I’m feeling the same, on a one-person’s-journey scale. It has been hard to pay attention to anything but work, but I knew the time was coming when I’d leave Bogota. This last stretch has been a lot of work – a lot of data to analyze, a lot of interviews and focus groups, a lot of surveys, a lot of stories about life Colombia outside the lovely capital cities. Our team did 20,000 interviews in five months. Then, the better part of the team vanished and the analysis came down to just a scant bunch. And the responsibility to me – I’ve worn it heavily, sometimes like a big whiner. Often!
I knew that when I finished, I could start the next chapter of my life, blah blah blah. So melodramatic. Anyway, it has felt like carrying a load of cantaloupes. Even when one got removed, I still was off balance, burdened, unsteady, too many damn melons. Now, finally, the load is starting to lessen. Tomorrow we give the client the big presentation on the data. Tomorrow night my friends are having a “so long Keri” party for me. A week later, I will be packed and waiting for my flight back to DC, some time with family, and then on to Madrid.

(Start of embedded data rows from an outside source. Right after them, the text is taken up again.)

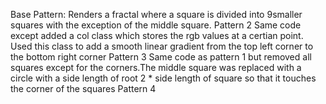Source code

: 
Base Pattern:
  Renders a fractal where a square is divided into 9smaller squares with the exception of the middle square.
Pattern 2
  Same code except added a col class which stores the rgb values at a certian point. Used this class to add a smooth linear gradient from 
  the top left corner to the bottom right corner
Pattern 3
  Same code as pattern 1 but removed all squares except for the corners.The middle square was replaced with a circle with a side length of 
  root 2 * side length of square so that it touches the corner of the squares
Pattern 4
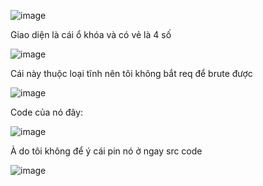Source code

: ![image](https://github.com/user-attachments/assets/a77c2d4d-f4bc-41e8-b11e-47b29d874152)

Giao diện là cái ổ khóa và có vẻ là 4 số

![image](https://github.com/user-attachments/assets/da343a5f-8838-472d-b705-151b32cf8de9)

Cái này thuộc loại tĩnh nên tôi không bắt req để brute được 

![image](https://github.com/user-attachments/assets/98461764-bb45-4c86-a93c-a9e13fcef2f2)

Code của nó đây:

![image](https://github.com/user-attachments/assets/9fa00da9-ac80-4cf8-9f6f-66e9c73664a1)

À do tôi không để ý cái pin nó ở ngay src code

![image](https://github.com/user-attachments/assets/2b8f5368-5d46-4b6e-b116-3daec2f2691a)
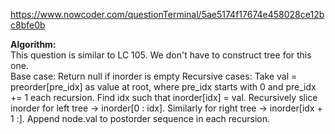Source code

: https://www.nowcoder.com/questionTerminal/5ae5174f17674e458028ce12bc8bfe0b

**Algorithm:** <br />
This question is similar to LC 105. We don't have to construct tree for this one. <br />
Base case: Return null if inorder is empty
Recursive cases: Take val = preorder[pre_idx] as value at root, where pre_idx starts with 0 and pre_idx += 1 each recursion. Find idx such that inorder[idx] = val. Recursively slice inorder for left tree -> inorder[0 : idx]. Similarly for right tree -> inorder[idx + 1 :]. Append node.val to postorder sequence in each recursion.
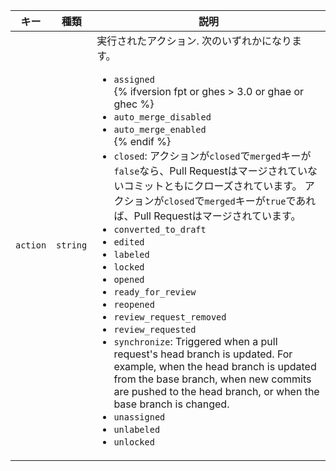 | キー       | 種類       | 説明                                                |
| -------- | -------- | ------------------------------------------------- |
| `action` | `string` | 実行されたアクション. 次のいずれかになります。<ul><li>`assigned`</li>{% ifversion fpt or ghes > 3.0 or ghae or ghec %}<li>`auto_merge_disabled`</li><li>`auto_merge_enabled`</li>{% endif %}<li>`closed`: アクションが`closed`で`merged`キーが`false`なら、Pull Requestはマージされていないコミットともにクローズされています。 アクションが`closed`で`merged`キーが`true`であれば、Pull Requestはマージされています。</li><li>`converted_to_draft`</li><li>`edited`</li><li>`labeled`</li><li>`locked`</li><li>`opened`</li><li>`ready_for_review`</li><li>`reopened`</li><li>`review_request_removed`</li><li>`review_requested`</li><li>`synchronize`: Triggered when a pull request's head branch is updated. For example, when the head branch is updated from the base branch, when new commits are pushed to the head branch, or when the base branch is changed.</li><li>`unassigned`</li><li>`unlabeled`</li><li>`unlocked`</li></ul> |

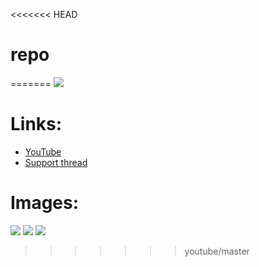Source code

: <<<<<<< HEAD
# repo
=======
![](https://raw.githubusercontent.com/Kolifanes/plugin.video.youtube/master/icon.png)
# **Links:**

* [YouTube](http://www.youtube.com)
* [Support thread](http://forum.kodi.tv/showthread.php?tid=267160)

# **Images:**
![](http://i.imgur.com/W5UEby8.png)
![](http://i.imgur.com/rfqpIYC.png)
![](http://i.imgur.com/hoIuZ1K.png)
>>>>>>> youtube/master
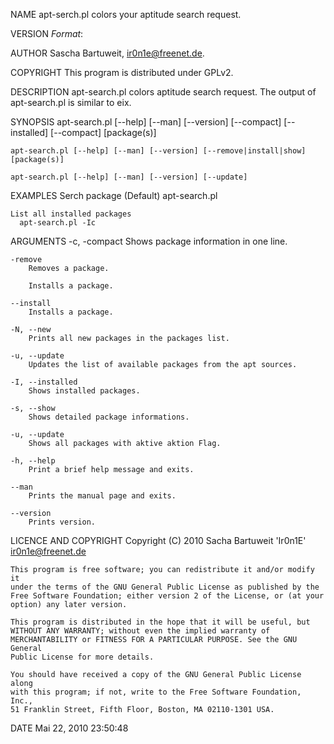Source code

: NAME
    apt-serch.pl colors your aptitude search request.

VERSION
    $Format:%t %ai %an$

AUTHOR
    Sascha Bartuweit, <ir0n1e@freenet.de>.

COPYRIGHT
    This program is distributed under GPLv2.

DESCRIPTION
    apt-search.pl colors aptitude search request. The output of
    apt-search.pl is similar to eix.

SYNOPSIS
    apt-search.pl [--help] [--man] [--version] [--compact] [--installed]
    [--compact] [package(s)]

    apt-search.pl [--help] [--man] [--version] [--remove|install|show]
    [package(s)]

    apt-search.pl [--help] [--man] [--version] [--update]

  EXAMPLES
    Serch package (Default)
      apt-search.pl <package>

    List all installed packages
      apt-search.pl -Ic

ARGUMENTS
    -c, -compact
        Shows package information in one line.

    -remove
        Removes a package.

        Installs a package.

    --install
        Installs a package.

    -N, --new
        Prints all new packages in the packages list.

    -u, --update
        Updates the list of available packages from the apt sources.

    -I, --installed
        Shows installed packages.

    -s, --show
        Shows detailed package informations.

    -u, --update
        Shows all packages with aktive aktion Flag.

    -h, --help
        Print a brief help message and exits.

    --man
        Prints the manual page and exits.

    --version
        Prints version.

LICENCE AND COPYRIGHT
    Copyright (C) 2010 Sacha Bartuweit 'Ir0n1E' <ir0n1e@freenet.de>

    This program is free software; you can redistribute it and/or modify it
    under the terms of the GNU General Public License as published by the
    Free Software Foundation; either version 2 of the License, or (at your
    option) any later version.

    This program is distributed in the hope that it will be useful, but
    WITHOUT ANY WARRANTY; without even the implied warranty of
    MERCHANTABILITY or FITNESS FOR A PARTICULAR PURPOSE. See the GNU General
    Public License for more details.

    You should have received a copy of the GNU General Public License along
    with this program; if not, write to the Free Software Foundation, Inc.,
    51 Franklin Street, Fifth Floor, Boston, MA 02110-1301 USA.

DATE
    Mai 22, 2010 23:50:48

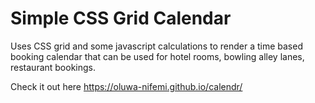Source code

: # Simple CSS Grid Calendar

Uses CSS grid and some javascript calculations to render a time based booking calendar that can be used for hotel rooms, bowling alley lanes, restaurant bookings. 

Check it out here https://oluwa-nifemi.github.io/calendr/
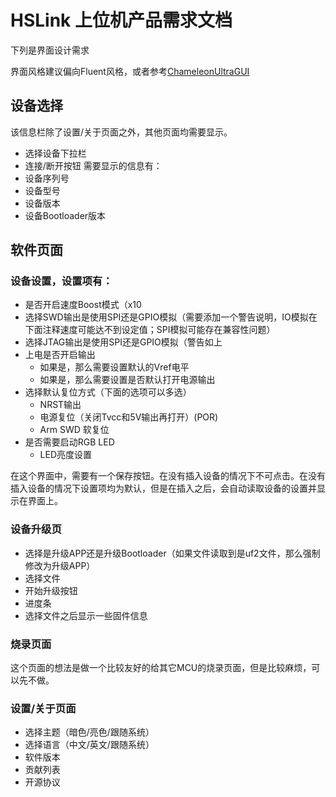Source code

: # HSLink 上位机产品需求文档

下列是界面设计需求

界面风格建议偏向Fluent风格，或者参考[ChameleonUltraGUI](https://github.com/GameTec-live/ChameleonUltraGUI)

## 设备选择

该信息栏除了设置/关于页面之外，其他页面均需要显示。

- 选择设备下拉栏
- 连接/断开按钮
需要显示的信息有：
- 设备序列号
- 设备型号
- 设备版本
- 设备Bootloader版本

## 软件页面

### 设备设置，设置项有：
- 是否开启速度Boost模式（x10
- 选择SWD输出是使用SPI还是GPIO模拟（需要添加一个警告说明，IO模拟在下面注释速度可能达不到设定值；SPI模拟可能存在兼容性问题）
- 选择JTAG输出是使用SPI还是GPIO模拟（警告如上
- 上电是否开启输出
    - 如果是，那么需要设置默认的Vref电平
    - 如果是，那么需要设置是否默认打开电源输出
- 选择默认复位方式（下面的选项可以多选）
    - NRST输出
    - 电源复位（关闭Tvcc和5V输出再打开）(POR)
    - Arm SWD 软复位
- 是否需要启动RGB LED
    - LED亮度设置
    
在这个界面中，需要有一个保存按钮。在没有插入设备的情况下不可点击。在没有插入设备的情况下设置项均为默认，但是在插入之后，会自动读取设备的设置并显示在界面上。

### 设备升级页

- 选择是升级APP还是升级Bootloader（如果文件读取到是uf2文件，那么强制修改为升级APP）
- 选择文件
- 开始升级按钮
- 进度条
- 选择文件之后显示一些固件信息

### 烧录页面

这个页面的想法是做一个比较友好的给其它MCU的烧录页面，但是比较麻烦，可以先不做。

### 设置/关于页面
- 选择主题（暗色/亮色/跟随系统）
- 选择语言（中文/英文/跟随系统）
- 软件版本
- 贡献列表
- 开源协议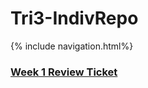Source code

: # Tri3-IndivRepo
{% include navigation.html%}
### [Week 1 Review Ticket](https://github.com/willcyber/tri3/issues/4)
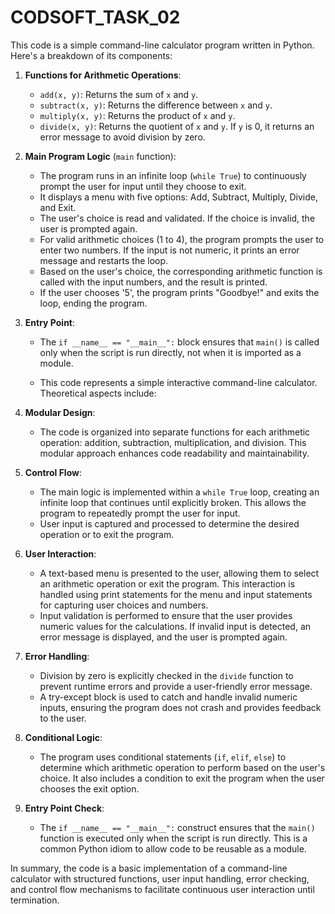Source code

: # CODSOFT_TASK_02
This code is a simple command-line calculator program written in Python. Here's a breakdown of its components:

1. **Functions for Arithmetic Operations**:
   - `add(x, y)`: Returns the sum of `x` and `y`.
   - `subtract(x, y)`: Returns the difference between `x` and `y`.
   - `multiply(x, y)`: Returns the product of `x` and `y`.
   - `divide(x, y)`: Returns the quotient of `x` and `y`. If `y` is 0, it returns an error message to avoid division by zero.

2. **Main Program Logic** (`main` function):
   - The program runs in an infinite loop (`while True`) to continuously prompt the user for input until they choose to exit.
   - It displays a menu with five options: Add, Subtract, Multiply, Divide, and Exit.
   - The user's choice is read and validated. If the choice is invalid, the user is prompted again.
   - For valid arithmetic choices (1 to 4), the program prompts the user to enter two numbers. If the input is not numeric, it prints an error message and restarts the loop.
   - Based on the user's choice, the corresponding arithmetic function is called with the input numbers, and the result is printed.
   - If the user chooses '5', the program prints "Goodbye!" and exits the loop, ending the program.

3. **Entry Point**:
   - The `if __name__ == "__main__":` block ensures that `main()` is called only when the script is run directly, not when it is imported as a module.
  
   - This code represents a simple interactive command-line calculator. Theoretical aspects include:

1. **Modular Design**:
   - The code is organized into separate functions for each arithmetic operation: addition, subtraction, multiplication, and division. This modular approach enhances code readability and maintainability.

2. **Control Flow**:
   - The main logic is implemented within a `while True` loop, creating an infinite loop that continues until explicitly broken. This allows the program to repeatedly prompt the user for input.
   - User input is captured and processed to determine the desired operation or to exit the program.

3. **User Interaction**:
   - A text-based menu is presented to the user, allowing them to select an arithmetic operation or exit the program. This interaction is handled using print statements for the menu and input statements for capturing user choices and numbers.
   - Input validation is performed to ensure that the user provides numeric values for the calculations. If invalid input is detected, an error message is displayed, and the user is prompted again.

4. **Error Handling**:
   - Division by zero is explicitly checked in the `divide` function to prevent runtime errors and provide a user-friendly error message.
   - A try-except block is used to catch and handle invalid numeric inputs, ensuring the program does not crash and provides feedback to the user.

5. **Conditional Logic**:
   - The program uses conditional statements (`if`, `elif`, `else`) to determine which arithmetic operation to perform based on the user's choice. It also includes a condition to exit the program when the user chooses the exit option.

6. **Entry Point Check**:
   - The `if __name__ == "__main__":` construct ensures that the `main()` function is executed only when the script is run directly. This is a common Python idiom to allow code to be reusable as a module.

In summary, the code is a basic implementation of a command-line calculator with structured functions, user input handling, error checking, and control flow mechanisms to facilitate continuous user interaction until termination.
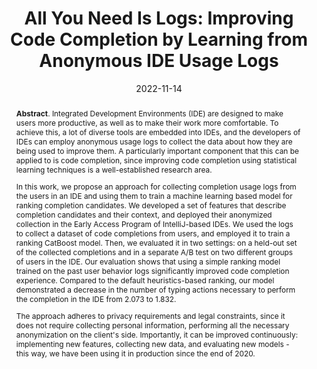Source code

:---
title: "All You Need Is Logs: Improving Code Completion by Learning from Anonymous IDE Usage Logs"
authors: '<i>Vitaliy Bibaev, Alexey Kalina, Vadim Lomshakov, Yaroslav Golubev, Alexander Bezzubov, Nikita Povarov, and Timofey Bryksin</i>'
status: "published"
collection: publications
permalink: /publications/2022-11-14-logs-for-code-completion
date: 2022-11-14
venue: "the proceedings of <b>ESEC/FSE'22</b>"
level: 'A*'
paperurl: 'https://doi.org/10.1145/3540250.3558968'
pdf: 'https://arxiv.org/abs/2205.10692'
counter_id: 'C20'
abstract: "<p><b>Abstract</b>. Integrated Development Environments (IDE) are designed to make users more productive, as well as to make their work more comfortable. To achieve this, a lot of diverse tools are embedded into IDEs, and the developers of IDEs can employ anonymous usage logs to collect the data about how they are being used to improve them. A particularly important component that this can be applied to is code completion, since improving code completion using statistical learning techniques is a well-established research area.</p><p>In this work, we propose an approach for collecting completion usage logs from the users in an IDE and using them to train a machine learning based model for ranking completion candidates. We developed a set of features that describe completion candidates and their context, and deployed their anonymized collection in the Early Access Program of IntelliJ-based IDEs. We used the logs to collect a dataset of code completions from users, and employed it to train a ranking CatBoost model. Then, we evaluated it in two settings: on a held-out set of the collected completions and in a separate A/B test on two different groups of users in the IDE. Our evaluation shows that using a simple ranking model trained on the past user behavior logs significantly improved code completion experience. Compared to the default heuristics-based ranking, our model demonstrated a decrease in the number of typing actions necessary to perform the completion in the IDE from 2.073 to 1.832.</p><p>The approach adheres to privacy requirements and legal constraints, since it does not require collecting personal information, performing all the necessary anonymization on the client's side. Importantly, it can be improved continuously: implementing new features, collecting new data, and evaluating new models - this way, we have been using it in production since the end of 2020.</p>"
---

But what do I leave when I leave here? It’s a story that’s been building while the cantaloupes have been falling where they may. (That’s a metaphor, right?) This week I’m going to tell a bit of that story so I can remember better all the stuff that life has been made of here. I’m taking pictures, reminiscing, and hanging out with the ones I do love here. And I’ll put it right down on the interwebs. It’s my way of saying goodbye proper-like.